:: EXERCISE DATA ::
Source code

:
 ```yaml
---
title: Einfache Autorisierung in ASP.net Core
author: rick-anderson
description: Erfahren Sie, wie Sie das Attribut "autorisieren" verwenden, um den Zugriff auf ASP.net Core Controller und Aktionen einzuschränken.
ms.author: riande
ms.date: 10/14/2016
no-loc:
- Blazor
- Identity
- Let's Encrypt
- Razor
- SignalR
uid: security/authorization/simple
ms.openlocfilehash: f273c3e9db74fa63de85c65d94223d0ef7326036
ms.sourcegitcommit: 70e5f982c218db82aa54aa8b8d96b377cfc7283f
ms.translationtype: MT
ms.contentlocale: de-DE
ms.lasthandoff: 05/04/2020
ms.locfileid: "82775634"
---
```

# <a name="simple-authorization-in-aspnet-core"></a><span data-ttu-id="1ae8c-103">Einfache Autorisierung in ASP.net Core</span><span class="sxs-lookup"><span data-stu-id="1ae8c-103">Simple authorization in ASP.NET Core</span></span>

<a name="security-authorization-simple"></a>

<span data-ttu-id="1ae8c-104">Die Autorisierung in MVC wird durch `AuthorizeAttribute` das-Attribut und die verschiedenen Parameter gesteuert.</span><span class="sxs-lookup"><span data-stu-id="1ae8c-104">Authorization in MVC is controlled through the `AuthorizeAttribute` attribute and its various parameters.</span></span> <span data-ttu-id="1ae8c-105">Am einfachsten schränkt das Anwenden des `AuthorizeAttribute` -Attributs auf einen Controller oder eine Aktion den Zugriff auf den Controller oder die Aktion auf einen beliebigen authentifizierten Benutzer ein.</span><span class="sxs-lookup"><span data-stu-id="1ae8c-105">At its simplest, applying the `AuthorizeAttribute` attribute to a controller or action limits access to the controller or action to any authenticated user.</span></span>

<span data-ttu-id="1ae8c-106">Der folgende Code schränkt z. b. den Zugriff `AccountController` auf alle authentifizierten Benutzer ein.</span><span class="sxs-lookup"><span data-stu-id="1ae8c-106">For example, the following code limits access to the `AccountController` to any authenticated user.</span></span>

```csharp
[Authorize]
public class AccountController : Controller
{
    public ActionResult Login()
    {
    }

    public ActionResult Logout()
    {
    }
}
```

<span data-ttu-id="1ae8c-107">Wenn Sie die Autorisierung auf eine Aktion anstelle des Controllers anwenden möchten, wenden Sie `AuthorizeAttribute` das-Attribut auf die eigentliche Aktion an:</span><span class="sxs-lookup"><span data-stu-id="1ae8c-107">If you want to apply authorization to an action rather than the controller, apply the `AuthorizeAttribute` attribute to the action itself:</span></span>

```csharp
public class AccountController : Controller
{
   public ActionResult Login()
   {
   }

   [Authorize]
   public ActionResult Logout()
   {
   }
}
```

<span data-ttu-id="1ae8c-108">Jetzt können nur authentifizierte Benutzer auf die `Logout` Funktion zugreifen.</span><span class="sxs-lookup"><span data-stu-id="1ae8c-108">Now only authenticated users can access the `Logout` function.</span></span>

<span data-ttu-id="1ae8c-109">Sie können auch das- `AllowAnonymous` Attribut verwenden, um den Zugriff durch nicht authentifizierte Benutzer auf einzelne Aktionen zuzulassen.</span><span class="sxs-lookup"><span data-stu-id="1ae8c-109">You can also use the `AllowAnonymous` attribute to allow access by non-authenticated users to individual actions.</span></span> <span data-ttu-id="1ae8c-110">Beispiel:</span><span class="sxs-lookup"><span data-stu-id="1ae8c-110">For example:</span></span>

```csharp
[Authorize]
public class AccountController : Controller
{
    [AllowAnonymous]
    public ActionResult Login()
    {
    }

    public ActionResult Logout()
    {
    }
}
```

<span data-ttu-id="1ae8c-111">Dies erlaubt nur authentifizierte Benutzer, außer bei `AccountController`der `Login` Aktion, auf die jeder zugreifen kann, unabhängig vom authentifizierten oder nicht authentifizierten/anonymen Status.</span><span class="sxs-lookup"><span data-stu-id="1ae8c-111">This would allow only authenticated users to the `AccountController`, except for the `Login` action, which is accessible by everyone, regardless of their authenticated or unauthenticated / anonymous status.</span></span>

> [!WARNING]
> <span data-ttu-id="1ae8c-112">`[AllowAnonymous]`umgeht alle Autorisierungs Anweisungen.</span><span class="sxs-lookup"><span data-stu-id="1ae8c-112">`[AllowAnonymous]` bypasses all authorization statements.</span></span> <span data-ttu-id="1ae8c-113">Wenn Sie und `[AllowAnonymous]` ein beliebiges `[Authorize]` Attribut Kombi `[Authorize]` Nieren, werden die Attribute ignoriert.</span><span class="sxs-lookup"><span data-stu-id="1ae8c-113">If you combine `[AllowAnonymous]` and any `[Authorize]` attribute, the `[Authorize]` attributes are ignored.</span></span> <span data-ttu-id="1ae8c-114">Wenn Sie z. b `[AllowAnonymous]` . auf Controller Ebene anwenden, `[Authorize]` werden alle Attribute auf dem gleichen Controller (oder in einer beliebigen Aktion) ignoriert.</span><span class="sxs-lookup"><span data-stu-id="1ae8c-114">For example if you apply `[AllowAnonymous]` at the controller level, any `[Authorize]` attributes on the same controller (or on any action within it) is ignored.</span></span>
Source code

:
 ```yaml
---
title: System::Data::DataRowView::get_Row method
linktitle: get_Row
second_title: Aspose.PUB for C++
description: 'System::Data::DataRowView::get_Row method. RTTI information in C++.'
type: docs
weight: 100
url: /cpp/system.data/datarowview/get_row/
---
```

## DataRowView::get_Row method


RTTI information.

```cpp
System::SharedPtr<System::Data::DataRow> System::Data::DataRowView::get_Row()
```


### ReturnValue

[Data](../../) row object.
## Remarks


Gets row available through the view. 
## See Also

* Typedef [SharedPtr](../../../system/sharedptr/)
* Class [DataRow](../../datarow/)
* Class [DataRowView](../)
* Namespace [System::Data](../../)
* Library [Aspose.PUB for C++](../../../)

:: INSTRUCTIONS FOR THE TASK ::
Scan the lines above for "Logout", then copy every one that has it.

:: SOLUTION ::
    public ActionResult Logout()
   public ActionResult Logout()
<span data-ttu-id="1ae8c-108">Jetzt können nur authentifizierte Benutzer auf die `Logout` Funktion zugreifen.</span><span class="sxs-lookup"><span data-stu-id="1ae8c-108">Now only authenticated users can access the `Logout` function.</span></span>
    public ActionResult Logout()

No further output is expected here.